Educational content provided by Alimera Sciences.

Modern medicine is blessed with a myriad of measures, both quantitative and qualitative, which are available to assess treatment outcomes. Ophthalmology is no different, and for patients with diabetic macular edema (DME), there is a place for both. The proponents of each have long been debating which is better. In most cases both types of data will complement each other, producing a more rounded picture on which to base the success or failure of treatment. This is particularly pertinent to DME treatment outcomes, where clinicians routinely refer to quantitative measures, while for the patient, qualitative measures are far more relevant, reflecting his/her quality of life (QoL). One of the most devastating consequences of DME is the progressive loss of patients’ independence. When assessing treatment outcomes, in addition to quantitative measures, the qualitative effect of any treatment must also be considered. Patients are far more interested whether their QoL has improved­­­—whether they can drive, put the keys in the front door, read, and generally cope with their daily lives­­—than whether their visual acuity (VA) has improved or deteriorated by a measurable and quantifiable degree. Below, we will consider quantitative and qualitative measures currently used to assess treatment outcomes in DME.

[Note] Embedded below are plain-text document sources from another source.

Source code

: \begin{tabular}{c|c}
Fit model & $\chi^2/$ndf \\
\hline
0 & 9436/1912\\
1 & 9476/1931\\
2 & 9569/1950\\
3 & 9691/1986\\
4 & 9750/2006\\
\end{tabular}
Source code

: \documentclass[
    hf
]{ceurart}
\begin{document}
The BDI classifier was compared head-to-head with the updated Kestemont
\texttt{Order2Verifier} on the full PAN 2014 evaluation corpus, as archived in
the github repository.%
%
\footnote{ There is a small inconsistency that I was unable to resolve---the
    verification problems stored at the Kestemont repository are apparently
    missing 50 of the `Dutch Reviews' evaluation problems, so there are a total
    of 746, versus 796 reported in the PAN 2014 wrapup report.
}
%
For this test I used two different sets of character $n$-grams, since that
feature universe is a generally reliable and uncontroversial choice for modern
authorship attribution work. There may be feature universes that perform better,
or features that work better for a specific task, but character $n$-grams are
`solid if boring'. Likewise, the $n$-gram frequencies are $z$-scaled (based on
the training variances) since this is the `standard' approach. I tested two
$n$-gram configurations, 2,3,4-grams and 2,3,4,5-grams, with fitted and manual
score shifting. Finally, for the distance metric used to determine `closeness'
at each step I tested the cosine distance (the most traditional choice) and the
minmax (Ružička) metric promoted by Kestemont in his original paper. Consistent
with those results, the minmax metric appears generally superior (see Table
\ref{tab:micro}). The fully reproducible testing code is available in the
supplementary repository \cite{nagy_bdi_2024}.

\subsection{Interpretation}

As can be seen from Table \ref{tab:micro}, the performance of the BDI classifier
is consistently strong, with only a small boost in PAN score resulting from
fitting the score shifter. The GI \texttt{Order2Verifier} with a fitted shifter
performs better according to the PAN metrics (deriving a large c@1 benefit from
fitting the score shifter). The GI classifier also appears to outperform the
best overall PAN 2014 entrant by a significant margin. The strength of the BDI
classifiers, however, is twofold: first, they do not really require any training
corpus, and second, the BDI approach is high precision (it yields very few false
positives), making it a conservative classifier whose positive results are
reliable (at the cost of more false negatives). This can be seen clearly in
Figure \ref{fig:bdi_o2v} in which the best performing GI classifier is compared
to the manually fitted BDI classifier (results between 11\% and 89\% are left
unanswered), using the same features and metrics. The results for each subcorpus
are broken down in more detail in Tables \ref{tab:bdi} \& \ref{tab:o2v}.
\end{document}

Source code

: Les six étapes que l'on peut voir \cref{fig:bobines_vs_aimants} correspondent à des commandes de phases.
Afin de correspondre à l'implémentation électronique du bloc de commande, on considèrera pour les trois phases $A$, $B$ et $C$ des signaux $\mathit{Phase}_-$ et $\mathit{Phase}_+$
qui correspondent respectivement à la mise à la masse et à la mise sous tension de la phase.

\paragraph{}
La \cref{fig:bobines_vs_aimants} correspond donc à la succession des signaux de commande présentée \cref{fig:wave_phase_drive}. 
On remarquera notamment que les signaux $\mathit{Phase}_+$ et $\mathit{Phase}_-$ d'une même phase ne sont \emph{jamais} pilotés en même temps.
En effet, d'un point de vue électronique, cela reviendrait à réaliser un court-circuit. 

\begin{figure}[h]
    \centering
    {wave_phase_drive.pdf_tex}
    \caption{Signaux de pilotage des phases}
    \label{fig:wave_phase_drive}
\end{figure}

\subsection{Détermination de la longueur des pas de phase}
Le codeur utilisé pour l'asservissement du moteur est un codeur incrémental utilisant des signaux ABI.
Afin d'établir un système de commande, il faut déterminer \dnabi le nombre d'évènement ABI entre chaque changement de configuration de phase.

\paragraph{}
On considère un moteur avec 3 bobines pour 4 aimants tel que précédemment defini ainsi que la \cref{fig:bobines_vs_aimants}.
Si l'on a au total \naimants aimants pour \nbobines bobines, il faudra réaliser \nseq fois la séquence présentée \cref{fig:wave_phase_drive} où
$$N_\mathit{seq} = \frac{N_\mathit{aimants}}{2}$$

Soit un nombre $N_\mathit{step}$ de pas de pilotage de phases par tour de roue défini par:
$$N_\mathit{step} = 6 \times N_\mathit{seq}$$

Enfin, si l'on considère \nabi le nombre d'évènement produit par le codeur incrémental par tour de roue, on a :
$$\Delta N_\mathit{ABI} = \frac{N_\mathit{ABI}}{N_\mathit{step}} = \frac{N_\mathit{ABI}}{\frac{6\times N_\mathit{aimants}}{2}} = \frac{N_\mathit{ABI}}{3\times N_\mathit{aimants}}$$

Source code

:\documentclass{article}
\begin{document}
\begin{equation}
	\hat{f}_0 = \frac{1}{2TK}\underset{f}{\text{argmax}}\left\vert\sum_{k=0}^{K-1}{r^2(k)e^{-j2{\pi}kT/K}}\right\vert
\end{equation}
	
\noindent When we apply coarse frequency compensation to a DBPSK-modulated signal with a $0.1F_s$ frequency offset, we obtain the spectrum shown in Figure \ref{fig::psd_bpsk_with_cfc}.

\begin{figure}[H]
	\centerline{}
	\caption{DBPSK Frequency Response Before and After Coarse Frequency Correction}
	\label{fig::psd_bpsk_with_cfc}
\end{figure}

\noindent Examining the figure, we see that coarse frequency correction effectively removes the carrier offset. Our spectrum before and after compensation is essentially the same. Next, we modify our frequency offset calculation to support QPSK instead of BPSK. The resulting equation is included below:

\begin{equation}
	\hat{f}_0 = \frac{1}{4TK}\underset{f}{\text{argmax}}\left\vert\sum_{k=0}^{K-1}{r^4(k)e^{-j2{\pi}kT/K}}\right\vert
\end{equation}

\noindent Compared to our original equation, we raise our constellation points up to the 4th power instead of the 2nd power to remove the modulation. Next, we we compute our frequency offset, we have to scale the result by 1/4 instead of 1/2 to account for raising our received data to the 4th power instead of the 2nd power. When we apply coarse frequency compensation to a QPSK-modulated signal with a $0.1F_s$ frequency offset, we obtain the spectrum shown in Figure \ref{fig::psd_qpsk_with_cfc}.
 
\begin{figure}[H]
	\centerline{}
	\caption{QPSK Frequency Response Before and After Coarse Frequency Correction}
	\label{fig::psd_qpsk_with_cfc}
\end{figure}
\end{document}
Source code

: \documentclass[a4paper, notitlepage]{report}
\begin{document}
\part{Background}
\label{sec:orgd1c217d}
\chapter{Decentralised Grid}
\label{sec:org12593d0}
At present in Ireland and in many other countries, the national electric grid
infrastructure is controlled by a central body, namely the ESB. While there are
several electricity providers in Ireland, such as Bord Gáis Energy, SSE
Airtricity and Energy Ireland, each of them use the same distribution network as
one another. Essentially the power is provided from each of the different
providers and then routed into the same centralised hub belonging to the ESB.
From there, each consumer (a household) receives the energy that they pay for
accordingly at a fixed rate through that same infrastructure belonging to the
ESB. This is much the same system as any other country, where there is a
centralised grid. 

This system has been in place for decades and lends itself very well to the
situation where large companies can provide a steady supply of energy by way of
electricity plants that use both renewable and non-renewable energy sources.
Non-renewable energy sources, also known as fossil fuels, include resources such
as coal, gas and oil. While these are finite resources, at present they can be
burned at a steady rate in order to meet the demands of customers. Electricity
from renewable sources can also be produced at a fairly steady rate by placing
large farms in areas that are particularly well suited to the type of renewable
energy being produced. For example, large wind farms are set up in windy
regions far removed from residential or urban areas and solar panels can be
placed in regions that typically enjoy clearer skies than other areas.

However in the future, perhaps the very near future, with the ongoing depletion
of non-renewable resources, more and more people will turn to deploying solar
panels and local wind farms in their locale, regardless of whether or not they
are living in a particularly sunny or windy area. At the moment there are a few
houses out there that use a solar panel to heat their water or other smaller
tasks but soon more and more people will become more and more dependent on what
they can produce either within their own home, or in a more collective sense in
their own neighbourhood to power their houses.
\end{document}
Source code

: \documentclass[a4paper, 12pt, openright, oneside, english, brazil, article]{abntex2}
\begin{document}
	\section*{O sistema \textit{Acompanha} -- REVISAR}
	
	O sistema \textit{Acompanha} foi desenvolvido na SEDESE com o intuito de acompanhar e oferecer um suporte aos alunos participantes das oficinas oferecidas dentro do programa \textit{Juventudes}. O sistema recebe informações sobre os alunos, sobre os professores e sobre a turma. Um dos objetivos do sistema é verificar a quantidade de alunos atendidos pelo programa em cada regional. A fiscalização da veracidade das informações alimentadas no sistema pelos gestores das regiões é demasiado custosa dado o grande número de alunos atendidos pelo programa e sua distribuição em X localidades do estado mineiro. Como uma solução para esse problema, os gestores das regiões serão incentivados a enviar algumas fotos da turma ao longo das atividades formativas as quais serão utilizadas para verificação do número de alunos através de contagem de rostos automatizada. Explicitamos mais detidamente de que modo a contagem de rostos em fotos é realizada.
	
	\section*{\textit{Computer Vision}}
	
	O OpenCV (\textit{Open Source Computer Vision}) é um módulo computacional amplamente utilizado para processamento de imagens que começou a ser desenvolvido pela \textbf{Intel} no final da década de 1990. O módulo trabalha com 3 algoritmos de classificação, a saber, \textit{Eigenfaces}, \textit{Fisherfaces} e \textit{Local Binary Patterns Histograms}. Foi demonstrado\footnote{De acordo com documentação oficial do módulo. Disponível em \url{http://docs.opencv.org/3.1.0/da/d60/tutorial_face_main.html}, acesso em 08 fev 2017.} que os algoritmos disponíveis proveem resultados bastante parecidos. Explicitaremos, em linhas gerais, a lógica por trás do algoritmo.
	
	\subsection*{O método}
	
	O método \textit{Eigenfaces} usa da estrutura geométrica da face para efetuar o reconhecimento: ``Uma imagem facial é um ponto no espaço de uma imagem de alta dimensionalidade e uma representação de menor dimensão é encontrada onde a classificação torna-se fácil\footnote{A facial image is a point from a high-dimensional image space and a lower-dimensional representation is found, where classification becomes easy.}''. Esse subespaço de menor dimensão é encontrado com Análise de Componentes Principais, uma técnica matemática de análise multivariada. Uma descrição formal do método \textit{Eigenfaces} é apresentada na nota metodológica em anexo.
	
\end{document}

Quantitative measures Visual acuity charts Visual acuity is a measure of a person’s central vision and ability to distinguish details and shapes of objects; in other words, their clarity of vision and the spatial resolving capacity of the eye.^1,2 Assessment of VA is an essential component of measuring the effectiveness of DME treatment.^3,4 In practice, VA is measured using specialized eye charts. Numerous versions are available; Snellen and Early Treatment Diabetic Retinopathy Study (ETDRS) charts are most commonly used.² Snellen scale The Snellen scale was developed by the Dutch ophthalmologist Hermann Snellen in 1862. It is the most commonly used test to assess distance VA and consists of a single letter from the Roman alphabet at the top of the chart, followed by ten further rows of letters decreasing in size but increasing in number towards the bottom of the chart (Figure 1). The smallest row that can be accurately read by each eye individually indicates VA in that eye.² The letters on the chart are not as we would expect from a typographer’s font kit. They are known as optotypes and display simple geometry. Only ten common Latin letters are usually used. The chart would be read from a distance of 6 m (20 ft). At this distance, one line is designated 6/6 (or 20/20). This is the smallest line that a person with normal acuity would be able to read. VA is determined by dividing the distance at which the chart is read by the distance at which the smallest identified optotype subtends an angle of five arcminutes (Figure 2).² Despite their popularity, Snellen charts have various limitations, such as variable letter size, unequal number of letters on each line, and a lack of standardization between the lines.²

Figure 2. Visual acuity calculation. An arcminute is a unit of angular measurement equivalent to 1/60 of a degree.⁵ D=distance.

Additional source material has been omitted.